Thank you for the particular mention of teen philanthropy programs. I learned firsthand how powerful these programs can be when we put a teen philanthropist, Juliana Rodriguez, on the ELI stage. She spoke powerfully and passionately about what her Jewish teen philanthropy program did for her, and for so many of her peers. It truly put her and the other teens involved “in the driver’s seat.” I’m excited to see these programs take hold and grow. http://elitalks.org/teens-vision-open-tent-jewish-youth-philanthropy
Keith, we added 2 new links (the first word study) and also one on the North Shore initiative several paragraphs later.
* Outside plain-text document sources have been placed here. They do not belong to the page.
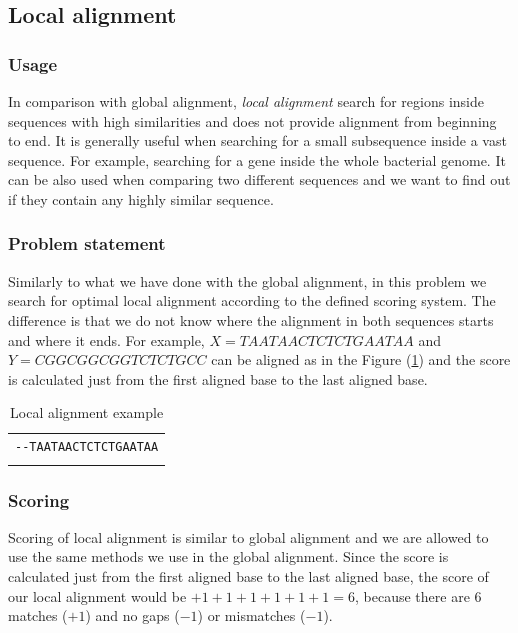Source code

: \subsection{Local alignment}
\subsubsection{Usage}
In comparison with global alignment, \emph{local alignment} search for regions inside sequences with high similarities and does not provide alignment from beginning to end.
It is generally useful when searching for a small subsequence inside a vast sequence.
For example, searching for a gene inside the whole bacterial genome.
It can be also used when comparing two different sequences and we want to find out if they contain any highly similar sequence.

\subsubsection{Problem statement}
Similarly to what we have done with the global alignment, in this problem we search for optimal local alignment according to the defined scoring system.
The difference is that we do not know where the alignment in both sequences starts and where it ends.
For example, $ X = TAATAACTCTCTGAATAA $ and $ Y = CGGCGGCGGTCTCTGCC $ can be aligned as in the Figure (\ref{tab:loal}) and the score is calculated just from the first aligned base to the last aligned base.

\begin{table}
  \centering
	\begin{tabular}{ c }
	\verb|--TAATAACTCTCTGAATAA| \\
	\verb%     	|||||| 	% \\
	\verb|CGGCGGCGGTCTCTGCC---| \\
	\end{tabular}
  \caption{Local alignment example}
  \label{tab:loal}
\end{table}

\subsubsection{Scoring}
Scoring of local alignment is similar to global alignment and we are allowed to use the same methods we use in the global alignment.
Since the score is calculated just from the first aligned base to the last aligned base, the score of our local alignment would be $+1+1+1+1+1+1 = 6$, because there are 6 matches ($+1$) and no gaps ($-1$) or mismatches ($-1$).


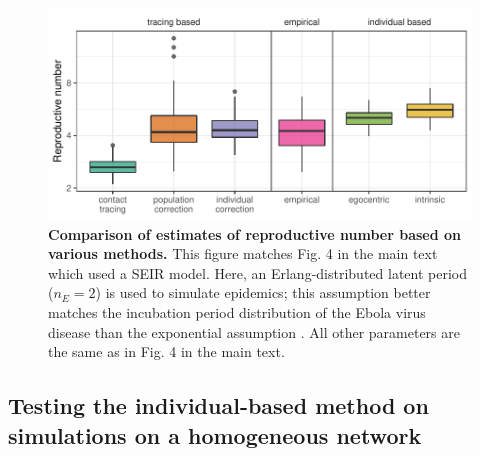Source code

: \documentclass[12pt]{article}
\begin{document}
\begin{figure}[!h]
\includegraphics[width=\textwidth]{../fig/cmp_reproductive_seminr.pdf}
\caption{\textbf{Comparison of estimates of reproductive number based on various methods.}
This figure matches Fig. 4 in the main text which used a SEIR model.
Here, an Erlang-distributed latent period ($n_E=2$) is used to simulate epidemics; this assumption better matches the incubation period distribution of the Ebola virus disease than the exponential assumption \citep{who2014ebola}.
All other parameters are the same as in Fig. 4 in the main text.
}
\label{fig:cmpseminir}
\end{figure}

\pagebreak

\subsection{Testing the individual-based method on simulations on a homogeneous network}
\end{document}
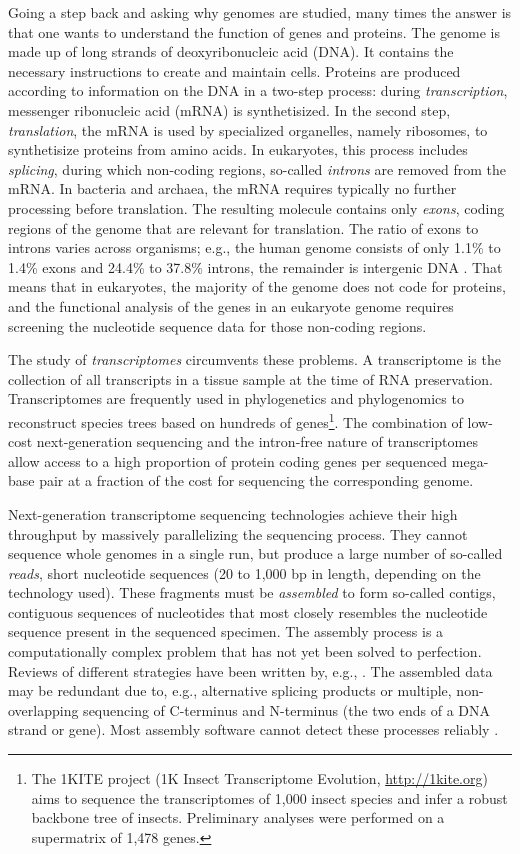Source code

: Going a step back and asking why genomes are studied, many times the answer is
that one wants to understand the function of genes and proteins. The genome is
made up of long strands of deoxyribonucleic acid (DNA). It contains the
necessary instructions to create and maintain cells.  Proteins are produced
according to information on the DNA in a two-step process: during
\emph{transcription}, messenger ribonucleic acid (mRNA) is synthetisized. In the
second step, \emph{translation}, the mRNA is used by specialized organelles,
namely ribosomes, to synthetisize proteins from amino acids. In eukaryotes, this
process includes \emph{splicing}, during which non-coding regions, so-called
\emph{introns} are removed from the mRNA. In bacteria and archaea, the mRNA
requires typically no further processing before translation. The resulting
molecule contains only \emph{exons}, coding regions of the genome that are
relevant for translation. The ratio of exons to introns varies across organisms;
e.g., the human genome consists of only 1.1\% to 1.4\% exons and 24.4\% to
37.8\% introns, the remainder is intergenic DNA \citep{venter2001}. That means
that in eukaryotes, the majority of the genome does not code for proteins, and
the functional analysis of the genes in an eukaryote genome requires screening
the nucleotide sequence data for those non-coding regions.

The study of \emph{transcriptomes} circumvents these problems. A transcriptome
is the collection of all transcripts in a tissue sample at the time of RNA preservation.
Transcriptomes are frequently used in phylogenetics and phylogenomics to reconstruct
species trees based on hundreds of genes\footnote{The 1KITE project (1K Insect
Transcriptome Evolution, \url{http://1kite.org}) aims to sequence the
transcriptomes of 1,000 insect species and infer a robust backbone tree of
insects. Preliminary analyses were performed on a supermatrix of 1,478 genes.}.
The combination of low-cost next-generation sequencing and the intron-free
nature of transcriptomes allow access to a high proportion of protein coding
genes per sequenced mega-base pair at a fraction of the cost for sequencing the
corresponding genome.

Next-generation transcriptome sequencing technologies achieve their high
throughput by massively parallelizing the sequencing process. They cannot
sequence whole genomes in a single run, but produce a large number of so-called
\emph{reads}, short nucleotide sequences (20 to 1,000 bp in length, depending on
the technology used). These fragments must be \emph{assembled} to form so-called
contigs, contiguous sequences of nucleotides that most closely resembles the
nucleotide sequence present in the sequenced specimen. The assembly process is a
computationally complex problem that has not yet been solved to perfection.
Reviews of different strategies have been written by, e.g., \citet{zhang2011}.
The assembled data may be redundant due to, e.g., alternative splicing products
\citep{black2003} or multiple, non-overlapping sequencing of C-terminus and
N-terminus (the two ends of a DNA strand or gene). Most assembly software cannot
detect these processes reliably \citep{haiminen2011}.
You might also want to take a look at the Camp Works study.
As 80% of Jewish kids drop out of Jewish contact after their Bar/Bat Mitzvah and thus never make it to the teen programs, new programs need to be also developed for pre-teens.
Yumi Schleifer
Washington DC
This is very important work. Thank you for doing it! I remember well my days decades ago as a NFTY activist and officer in MAFTY. It taught me leadership and the joy and impact of the Jewish community. The social action of our youth group events — with meetings on hunger, the environment and more, were fundamental to my personal growth and development. Traveling from one city to another to meet up with other Jewish teens who cared was fantastic. I grew up in Durham, NC — not NY or some big Jewish place. It was a wonderful way to connect to AMCHA. THANK YOU for your leadership!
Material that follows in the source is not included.